(EXERCISE)
From the entries below, determine the number of lines that contain "테이블에". Give that number by itself.

=== RECORDS SUPPLIED ===

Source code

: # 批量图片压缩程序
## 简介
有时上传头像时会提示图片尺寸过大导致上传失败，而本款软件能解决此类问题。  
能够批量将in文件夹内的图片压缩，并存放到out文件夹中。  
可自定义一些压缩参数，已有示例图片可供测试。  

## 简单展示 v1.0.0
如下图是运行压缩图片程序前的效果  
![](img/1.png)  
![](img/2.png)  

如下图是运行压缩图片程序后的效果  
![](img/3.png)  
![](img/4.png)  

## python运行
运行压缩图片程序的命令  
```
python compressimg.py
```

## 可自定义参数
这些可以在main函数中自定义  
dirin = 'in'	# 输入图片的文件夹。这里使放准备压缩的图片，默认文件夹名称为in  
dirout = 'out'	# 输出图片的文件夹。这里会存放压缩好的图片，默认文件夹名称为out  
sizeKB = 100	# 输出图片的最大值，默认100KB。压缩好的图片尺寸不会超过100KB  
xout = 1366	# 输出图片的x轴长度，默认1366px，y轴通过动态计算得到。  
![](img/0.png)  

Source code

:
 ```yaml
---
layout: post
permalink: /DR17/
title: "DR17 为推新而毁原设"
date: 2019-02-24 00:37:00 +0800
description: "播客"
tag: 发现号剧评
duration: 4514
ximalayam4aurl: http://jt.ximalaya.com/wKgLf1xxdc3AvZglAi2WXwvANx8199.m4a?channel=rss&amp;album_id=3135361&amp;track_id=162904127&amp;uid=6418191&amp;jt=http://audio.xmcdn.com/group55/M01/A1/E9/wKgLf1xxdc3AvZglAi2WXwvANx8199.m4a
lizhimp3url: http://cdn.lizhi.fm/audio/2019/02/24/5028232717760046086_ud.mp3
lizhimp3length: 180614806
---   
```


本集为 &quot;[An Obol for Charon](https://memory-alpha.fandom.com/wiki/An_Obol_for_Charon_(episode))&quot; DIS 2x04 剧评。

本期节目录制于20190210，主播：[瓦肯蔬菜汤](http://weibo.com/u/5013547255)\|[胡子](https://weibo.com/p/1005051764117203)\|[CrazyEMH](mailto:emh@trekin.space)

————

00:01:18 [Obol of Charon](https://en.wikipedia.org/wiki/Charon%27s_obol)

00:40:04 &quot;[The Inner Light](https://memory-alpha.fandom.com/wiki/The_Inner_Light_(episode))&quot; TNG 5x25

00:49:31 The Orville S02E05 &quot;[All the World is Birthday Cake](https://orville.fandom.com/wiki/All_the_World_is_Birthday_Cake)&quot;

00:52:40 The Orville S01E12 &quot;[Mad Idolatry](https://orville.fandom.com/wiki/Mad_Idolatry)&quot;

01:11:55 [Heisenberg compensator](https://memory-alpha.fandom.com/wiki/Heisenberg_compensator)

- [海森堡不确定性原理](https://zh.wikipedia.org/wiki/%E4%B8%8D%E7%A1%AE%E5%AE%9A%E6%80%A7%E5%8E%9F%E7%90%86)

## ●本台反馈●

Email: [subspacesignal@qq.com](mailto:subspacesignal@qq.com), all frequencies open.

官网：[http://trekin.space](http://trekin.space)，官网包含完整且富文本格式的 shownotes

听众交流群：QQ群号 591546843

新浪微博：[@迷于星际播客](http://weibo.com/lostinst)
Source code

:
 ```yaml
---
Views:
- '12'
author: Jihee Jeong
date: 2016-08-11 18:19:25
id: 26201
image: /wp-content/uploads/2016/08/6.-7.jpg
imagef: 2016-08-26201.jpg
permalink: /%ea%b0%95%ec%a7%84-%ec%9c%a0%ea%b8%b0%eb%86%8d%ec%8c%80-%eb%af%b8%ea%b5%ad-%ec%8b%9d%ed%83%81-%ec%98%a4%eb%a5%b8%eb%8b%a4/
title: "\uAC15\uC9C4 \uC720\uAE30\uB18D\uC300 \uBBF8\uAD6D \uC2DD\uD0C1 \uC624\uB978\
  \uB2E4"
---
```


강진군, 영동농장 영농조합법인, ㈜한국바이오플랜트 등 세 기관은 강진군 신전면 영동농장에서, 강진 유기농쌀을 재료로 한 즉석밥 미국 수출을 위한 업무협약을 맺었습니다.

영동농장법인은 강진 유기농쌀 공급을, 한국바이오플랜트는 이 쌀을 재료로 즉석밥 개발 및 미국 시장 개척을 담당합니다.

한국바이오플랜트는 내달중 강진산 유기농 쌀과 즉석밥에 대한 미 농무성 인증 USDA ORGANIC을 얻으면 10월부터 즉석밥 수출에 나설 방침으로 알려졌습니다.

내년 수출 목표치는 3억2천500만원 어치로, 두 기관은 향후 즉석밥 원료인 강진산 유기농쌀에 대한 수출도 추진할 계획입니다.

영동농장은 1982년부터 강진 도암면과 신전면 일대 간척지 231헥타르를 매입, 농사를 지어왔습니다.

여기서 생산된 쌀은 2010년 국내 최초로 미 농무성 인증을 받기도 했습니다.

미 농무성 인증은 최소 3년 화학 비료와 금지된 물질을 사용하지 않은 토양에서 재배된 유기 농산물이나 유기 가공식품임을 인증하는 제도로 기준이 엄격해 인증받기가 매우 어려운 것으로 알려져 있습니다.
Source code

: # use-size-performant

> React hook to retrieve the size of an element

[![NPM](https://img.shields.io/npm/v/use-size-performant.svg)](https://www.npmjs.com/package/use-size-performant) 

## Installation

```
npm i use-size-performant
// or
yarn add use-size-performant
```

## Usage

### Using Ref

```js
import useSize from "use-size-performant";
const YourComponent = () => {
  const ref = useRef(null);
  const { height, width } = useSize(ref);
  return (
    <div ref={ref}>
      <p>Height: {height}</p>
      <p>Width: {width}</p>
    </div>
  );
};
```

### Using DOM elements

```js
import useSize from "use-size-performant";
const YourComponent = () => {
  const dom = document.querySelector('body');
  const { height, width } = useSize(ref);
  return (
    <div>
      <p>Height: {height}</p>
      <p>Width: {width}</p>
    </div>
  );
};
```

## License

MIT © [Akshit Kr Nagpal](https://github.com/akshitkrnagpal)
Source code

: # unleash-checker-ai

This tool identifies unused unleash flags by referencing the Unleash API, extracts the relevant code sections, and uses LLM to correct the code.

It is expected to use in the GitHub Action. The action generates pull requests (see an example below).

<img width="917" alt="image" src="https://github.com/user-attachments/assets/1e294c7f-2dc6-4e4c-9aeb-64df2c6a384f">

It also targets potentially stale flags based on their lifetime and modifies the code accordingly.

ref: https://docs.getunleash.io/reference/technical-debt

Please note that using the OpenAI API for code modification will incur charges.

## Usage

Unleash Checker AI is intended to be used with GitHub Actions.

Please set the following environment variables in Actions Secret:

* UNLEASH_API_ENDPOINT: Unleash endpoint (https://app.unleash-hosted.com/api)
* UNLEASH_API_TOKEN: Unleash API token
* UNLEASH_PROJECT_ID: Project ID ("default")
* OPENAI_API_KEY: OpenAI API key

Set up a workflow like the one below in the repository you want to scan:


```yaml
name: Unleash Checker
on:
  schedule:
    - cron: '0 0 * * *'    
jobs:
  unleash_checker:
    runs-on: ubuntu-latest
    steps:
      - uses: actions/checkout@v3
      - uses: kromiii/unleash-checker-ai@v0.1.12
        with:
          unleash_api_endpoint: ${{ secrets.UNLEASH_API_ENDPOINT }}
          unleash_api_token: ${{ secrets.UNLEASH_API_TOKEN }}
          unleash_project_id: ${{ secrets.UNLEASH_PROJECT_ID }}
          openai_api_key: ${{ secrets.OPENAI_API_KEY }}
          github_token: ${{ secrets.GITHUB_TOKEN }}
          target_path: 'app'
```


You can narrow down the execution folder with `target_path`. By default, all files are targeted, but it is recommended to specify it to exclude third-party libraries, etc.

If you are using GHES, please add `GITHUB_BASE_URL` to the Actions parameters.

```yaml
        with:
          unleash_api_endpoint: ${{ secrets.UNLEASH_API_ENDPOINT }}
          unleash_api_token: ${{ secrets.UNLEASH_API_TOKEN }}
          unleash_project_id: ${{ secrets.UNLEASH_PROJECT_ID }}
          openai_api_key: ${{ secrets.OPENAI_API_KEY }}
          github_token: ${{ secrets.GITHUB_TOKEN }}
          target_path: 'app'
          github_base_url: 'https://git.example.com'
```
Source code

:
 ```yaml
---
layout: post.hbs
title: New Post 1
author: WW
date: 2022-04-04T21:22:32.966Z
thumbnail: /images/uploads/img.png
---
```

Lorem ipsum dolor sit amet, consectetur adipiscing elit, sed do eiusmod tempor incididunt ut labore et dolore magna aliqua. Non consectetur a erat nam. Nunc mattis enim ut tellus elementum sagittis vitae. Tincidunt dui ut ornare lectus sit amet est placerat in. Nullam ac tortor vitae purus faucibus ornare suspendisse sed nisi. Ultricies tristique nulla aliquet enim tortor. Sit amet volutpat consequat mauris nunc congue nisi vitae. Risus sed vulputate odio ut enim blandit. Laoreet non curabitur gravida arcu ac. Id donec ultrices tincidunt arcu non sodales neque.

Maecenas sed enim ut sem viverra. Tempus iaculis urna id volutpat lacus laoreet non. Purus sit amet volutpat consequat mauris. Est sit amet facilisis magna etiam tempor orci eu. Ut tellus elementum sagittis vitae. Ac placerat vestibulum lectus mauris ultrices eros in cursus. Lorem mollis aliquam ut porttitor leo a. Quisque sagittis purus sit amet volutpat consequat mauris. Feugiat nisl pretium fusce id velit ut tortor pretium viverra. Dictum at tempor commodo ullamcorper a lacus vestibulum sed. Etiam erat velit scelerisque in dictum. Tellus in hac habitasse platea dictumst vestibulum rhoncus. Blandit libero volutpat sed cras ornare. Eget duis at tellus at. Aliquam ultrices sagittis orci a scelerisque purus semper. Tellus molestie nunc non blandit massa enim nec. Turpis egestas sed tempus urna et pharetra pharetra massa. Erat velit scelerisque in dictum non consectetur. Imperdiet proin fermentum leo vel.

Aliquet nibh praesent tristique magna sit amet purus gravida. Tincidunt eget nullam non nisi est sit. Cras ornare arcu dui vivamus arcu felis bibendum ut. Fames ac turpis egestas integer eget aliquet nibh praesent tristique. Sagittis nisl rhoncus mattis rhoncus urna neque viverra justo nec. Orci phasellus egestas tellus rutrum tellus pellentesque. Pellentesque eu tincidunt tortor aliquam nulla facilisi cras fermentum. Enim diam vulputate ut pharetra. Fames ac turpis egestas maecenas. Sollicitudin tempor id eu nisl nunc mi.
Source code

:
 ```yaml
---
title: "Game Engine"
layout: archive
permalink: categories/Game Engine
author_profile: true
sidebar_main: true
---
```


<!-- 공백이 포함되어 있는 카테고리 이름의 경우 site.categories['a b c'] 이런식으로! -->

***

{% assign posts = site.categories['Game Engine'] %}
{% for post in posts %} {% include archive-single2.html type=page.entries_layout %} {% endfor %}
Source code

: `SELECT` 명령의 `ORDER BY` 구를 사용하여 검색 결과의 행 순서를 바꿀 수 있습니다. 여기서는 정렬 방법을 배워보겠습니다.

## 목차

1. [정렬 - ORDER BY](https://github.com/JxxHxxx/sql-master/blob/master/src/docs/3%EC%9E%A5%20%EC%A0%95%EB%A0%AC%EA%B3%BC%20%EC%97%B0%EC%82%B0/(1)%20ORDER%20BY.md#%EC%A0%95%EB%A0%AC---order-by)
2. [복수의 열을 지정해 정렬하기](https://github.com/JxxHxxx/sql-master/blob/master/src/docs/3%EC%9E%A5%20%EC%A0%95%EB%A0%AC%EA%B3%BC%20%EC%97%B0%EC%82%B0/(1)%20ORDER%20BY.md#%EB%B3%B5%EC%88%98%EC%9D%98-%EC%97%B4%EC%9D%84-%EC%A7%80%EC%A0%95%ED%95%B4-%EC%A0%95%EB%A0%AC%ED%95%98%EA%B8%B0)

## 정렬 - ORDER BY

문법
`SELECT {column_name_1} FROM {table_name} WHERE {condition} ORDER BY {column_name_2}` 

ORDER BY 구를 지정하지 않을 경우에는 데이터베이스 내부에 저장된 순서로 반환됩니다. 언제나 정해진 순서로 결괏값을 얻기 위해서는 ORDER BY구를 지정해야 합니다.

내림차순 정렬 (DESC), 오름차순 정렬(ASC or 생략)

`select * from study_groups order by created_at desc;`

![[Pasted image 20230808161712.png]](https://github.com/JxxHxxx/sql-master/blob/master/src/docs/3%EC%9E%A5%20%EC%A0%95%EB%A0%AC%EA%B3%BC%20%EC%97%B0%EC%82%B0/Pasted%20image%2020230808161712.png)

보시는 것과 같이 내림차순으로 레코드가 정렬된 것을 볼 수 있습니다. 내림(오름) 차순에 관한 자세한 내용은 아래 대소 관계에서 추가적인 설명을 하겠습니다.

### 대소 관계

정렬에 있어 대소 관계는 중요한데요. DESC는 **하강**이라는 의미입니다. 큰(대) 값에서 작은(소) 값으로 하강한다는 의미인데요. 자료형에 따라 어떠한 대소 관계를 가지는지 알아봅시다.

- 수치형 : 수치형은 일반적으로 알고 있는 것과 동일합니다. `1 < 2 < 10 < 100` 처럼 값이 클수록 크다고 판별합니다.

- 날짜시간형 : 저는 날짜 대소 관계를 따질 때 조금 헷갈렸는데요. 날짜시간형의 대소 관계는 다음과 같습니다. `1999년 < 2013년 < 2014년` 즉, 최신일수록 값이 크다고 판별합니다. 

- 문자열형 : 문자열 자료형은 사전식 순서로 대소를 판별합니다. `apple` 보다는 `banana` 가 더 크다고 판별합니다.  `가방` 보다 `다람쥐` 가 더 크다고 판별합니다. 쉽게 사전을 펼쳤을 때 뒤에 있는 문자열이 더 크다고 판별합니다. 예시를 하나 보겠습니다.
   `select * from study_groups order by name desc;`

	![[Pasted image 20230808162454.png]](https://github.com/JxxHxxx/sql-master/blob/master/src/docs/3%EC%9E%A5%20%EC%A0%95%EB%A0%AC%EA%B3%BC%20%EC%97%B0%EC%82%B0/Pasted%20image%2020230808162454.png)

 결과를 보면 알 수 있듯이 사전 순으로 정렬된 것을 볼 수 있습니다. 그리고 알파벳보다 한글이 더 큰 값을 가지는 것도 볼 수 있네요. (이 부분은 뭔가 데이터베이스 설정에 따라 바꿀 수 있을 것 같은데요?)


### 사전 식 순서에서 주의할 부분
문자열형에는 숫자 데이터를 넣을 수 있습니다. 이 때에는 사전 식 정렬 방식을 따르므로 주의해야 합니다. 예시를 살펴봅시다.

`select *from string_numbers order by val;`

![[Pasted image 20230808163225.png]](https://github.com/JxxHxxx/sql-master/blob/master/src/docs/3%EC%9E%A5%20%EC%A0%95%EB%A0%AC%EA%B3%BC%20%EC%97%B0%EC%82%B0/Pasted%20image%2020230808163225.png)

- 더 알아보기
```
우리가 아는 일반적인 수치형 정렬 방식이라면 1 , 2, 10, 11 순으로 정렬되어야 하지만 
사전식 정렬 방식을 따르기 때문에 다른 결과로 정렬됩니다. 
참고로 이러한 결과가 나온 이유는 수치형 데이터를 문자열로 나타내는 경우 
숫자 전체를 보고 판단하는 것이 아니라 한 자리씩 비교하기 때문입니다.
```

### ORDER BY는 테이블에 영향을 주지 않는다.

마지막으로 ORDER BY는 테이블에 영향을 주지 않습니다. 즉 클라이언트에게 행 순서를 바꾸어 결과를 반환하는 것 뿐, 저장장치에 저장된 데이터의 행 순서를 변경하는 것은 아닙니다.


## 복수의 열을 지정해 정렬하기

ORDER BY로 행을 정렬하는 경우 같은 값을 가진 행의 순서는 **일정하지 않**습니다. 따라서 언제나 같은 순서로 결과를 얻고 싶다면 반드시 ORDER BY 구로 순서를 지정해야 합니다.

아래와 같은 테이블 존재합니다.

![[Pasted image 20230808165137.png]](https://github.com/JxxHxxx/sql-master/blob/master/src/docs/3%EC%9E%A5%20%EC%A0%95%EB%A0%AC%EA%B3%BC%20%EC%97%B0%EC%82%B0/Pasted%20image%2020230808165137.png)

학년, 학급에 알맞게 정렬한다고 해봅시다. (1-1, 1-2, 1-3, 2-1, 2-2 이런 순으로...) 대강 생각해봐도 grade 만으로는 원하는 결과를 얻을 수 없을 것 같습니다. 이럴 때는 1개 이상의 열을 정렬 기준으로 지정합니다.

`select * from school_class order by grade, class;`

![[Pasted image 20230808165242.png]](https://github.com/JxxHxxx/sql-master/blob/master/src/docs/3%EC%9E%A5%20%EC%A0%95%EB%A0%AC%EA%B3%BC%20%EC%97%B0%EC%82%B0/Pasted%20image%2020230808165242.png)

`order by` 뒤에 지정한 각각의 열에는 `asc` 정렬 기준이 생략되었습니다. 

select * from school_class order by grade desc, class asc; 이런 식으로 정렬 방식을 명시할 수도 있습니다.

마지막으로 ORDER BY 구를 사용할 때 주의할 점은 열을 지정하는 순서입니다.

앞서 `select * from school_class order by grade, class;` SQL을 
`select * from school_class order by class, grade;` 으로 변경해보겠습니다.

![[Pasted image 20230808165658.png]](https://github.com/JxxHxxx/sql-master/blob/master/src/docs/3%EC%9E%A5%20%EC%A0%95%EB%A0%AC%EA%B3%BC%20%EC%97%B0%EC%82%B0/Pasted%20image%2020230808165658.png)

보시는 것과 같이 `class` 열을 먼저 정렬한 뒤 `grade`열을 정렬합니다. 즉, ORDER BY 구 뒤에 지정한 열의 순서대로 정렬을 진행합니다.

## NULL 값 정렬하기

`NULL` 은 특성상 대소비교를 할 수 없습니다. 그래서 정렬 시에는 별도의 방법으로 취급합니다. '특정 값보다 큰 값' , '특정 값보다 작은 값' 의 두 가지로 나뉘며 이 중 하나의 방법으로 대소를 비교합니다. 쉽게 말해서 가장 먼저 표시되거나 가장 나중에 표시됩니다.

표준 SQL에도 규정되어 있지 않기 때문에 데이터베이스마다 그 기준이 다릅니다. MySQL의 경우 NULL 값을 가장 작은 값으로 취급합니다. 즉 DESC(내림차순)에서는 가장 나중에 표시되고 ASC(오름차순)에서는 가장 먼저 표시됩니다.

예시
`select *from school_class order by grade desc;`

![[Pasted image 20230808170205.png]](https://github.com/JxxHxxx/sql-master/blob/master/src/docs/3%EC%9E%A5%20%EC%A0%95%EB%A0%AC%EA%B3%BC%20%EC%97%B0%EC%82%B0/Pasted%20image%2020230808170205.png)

===

(RESULT BELOW)
2